*What the exercise asks*:
Go through the records and report each line in which the word "blocks" occurs.

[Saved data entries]
::::

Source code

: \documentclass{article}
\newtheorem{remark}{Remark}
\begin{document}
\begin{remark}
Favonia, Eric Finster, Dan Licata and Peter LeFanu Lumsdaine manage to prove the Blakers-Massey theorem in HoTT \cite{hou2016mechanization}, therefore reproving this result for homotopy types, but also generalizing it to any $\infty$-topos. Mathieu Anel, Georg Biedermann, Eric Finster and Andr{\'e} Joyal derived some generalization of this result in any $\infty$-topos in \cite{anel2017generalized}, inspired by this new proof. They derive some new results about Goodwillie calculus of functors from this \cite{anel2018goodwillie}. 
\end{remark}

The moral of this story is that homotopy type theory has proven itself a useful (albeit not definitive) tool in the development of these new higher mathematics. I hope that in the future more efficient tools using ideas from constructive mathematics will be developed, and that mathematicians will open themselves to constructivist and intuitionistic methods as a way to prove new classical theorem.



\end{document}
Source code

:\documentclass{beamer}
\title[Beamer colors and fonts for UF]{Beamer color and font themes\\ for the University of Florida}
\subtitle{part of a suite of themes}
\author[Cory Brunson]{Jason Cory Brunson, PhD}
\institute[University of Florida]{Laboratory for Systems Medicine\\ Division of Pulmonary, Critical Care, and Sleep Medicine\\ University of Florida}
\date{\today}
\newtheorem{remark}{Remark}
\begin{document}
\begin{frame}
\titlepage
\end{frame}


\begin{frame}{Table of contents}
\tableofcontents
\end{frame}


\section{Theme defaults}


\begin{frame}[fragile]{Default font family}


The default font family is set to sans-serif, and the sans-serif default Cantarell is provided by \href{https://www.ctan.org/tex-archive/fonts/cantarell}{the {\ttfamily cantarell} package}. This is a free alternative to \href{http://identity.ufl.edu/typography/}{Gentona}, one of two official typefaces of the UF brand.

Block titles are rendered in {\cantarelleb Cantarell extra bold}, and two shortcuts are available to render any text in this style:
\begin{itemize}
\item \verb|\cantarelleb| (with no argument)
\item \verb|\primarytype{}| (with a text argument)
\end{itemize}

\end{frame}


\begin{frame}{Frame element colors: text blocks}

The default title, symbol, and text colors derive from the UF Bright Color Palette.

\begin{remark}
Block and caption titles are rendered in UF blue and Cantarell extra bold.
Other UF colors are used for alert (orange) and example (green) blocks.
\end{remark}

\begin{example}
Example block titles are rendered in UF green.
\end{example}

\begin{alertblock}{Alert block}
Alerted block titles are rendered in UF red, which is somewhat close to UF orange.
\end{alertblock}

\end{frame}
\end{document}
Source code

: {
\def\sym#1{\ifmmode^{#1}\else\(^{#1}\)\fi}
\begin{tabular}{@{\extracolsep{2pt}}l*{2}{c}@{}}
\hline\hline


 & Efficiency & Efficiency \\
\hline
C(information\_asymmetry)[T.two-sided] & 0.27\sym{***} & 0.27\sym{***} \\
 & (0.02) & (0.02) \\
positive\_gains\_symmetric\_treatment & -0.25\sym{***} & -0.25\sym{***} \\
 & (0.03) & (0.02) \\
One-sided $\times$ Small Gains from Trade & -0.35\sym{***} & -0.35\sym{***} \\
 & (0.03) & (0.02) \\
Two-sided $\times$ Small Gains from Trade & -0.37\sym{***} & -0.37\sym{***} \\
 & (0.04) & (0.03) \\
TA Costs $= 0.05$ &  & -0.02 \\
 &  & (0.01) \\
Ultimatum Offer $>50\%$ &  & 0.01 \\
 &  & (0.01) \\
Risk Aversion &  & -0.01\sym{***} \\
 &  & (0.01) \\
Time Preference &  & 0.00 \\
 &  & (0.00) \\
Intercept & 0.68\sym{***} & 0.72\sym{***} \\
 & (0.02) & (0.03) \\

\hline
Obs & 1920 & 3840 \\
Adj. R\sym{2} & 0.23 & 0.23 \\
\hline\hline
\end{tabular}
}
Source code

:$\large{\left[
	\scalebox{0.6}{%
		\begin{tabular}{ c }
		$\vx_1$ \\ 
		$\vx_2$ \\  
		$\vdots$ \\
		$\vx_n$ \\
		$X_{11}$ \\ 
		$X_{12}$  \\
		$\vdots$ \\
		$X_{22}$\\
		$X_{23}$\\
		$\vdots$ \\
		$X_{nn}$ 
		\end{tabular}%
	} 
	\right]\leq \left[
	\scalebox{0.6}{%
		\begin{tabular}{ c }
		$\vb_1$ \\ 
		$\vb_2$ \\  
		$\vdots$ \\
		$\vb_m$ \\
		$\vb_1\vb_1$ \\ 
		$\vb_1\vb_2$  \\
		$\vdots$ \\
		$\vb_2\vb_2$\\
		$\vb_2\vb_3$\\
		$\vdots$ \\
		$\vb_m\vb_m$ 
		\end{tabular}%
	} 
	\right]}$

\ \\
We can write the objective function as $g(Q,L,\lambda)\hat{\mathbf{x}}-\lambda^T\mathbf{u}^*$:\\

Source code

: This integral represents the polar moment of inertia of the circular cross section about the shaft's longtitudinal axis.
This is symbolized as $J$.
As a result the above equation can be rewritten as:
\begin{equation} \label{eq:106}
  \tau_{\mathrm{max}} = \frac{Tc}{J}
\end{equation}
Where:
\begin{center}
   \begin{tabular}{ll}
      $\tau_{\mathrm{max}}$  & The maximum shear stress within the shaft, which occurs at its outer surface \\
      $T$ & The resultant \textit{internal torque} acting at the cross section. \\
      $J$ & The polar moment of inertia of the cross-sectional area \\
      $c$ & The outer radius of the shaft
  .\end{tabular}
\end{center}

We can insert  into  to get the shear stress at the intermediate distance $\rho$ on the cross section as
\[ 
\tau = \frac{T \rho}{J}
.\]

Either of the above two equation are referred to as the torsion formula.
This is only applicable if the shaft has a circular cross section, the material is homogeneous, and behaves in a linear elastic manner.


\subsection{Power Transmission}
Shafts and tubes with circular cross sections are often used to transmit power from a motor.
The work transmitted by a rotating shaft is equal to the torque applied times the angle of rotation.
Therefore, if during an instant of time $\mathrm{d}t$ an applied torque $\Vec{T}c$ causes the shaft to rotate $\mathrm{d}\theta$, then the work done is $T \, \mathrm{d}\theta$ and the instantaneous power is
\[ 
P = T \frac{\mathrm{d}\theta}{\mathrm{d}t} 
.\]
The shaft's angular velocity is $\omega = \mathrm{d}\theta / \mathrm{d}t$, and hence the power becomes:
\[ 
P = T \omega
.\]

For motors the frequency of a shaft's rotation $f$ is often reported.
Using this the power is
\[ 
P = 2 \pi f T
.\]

::::

*Output for this exercise*:
\begin{frame}{Frame element colors: text blocks}
Other UF colors are used for alert (orange) and example (green) blocks.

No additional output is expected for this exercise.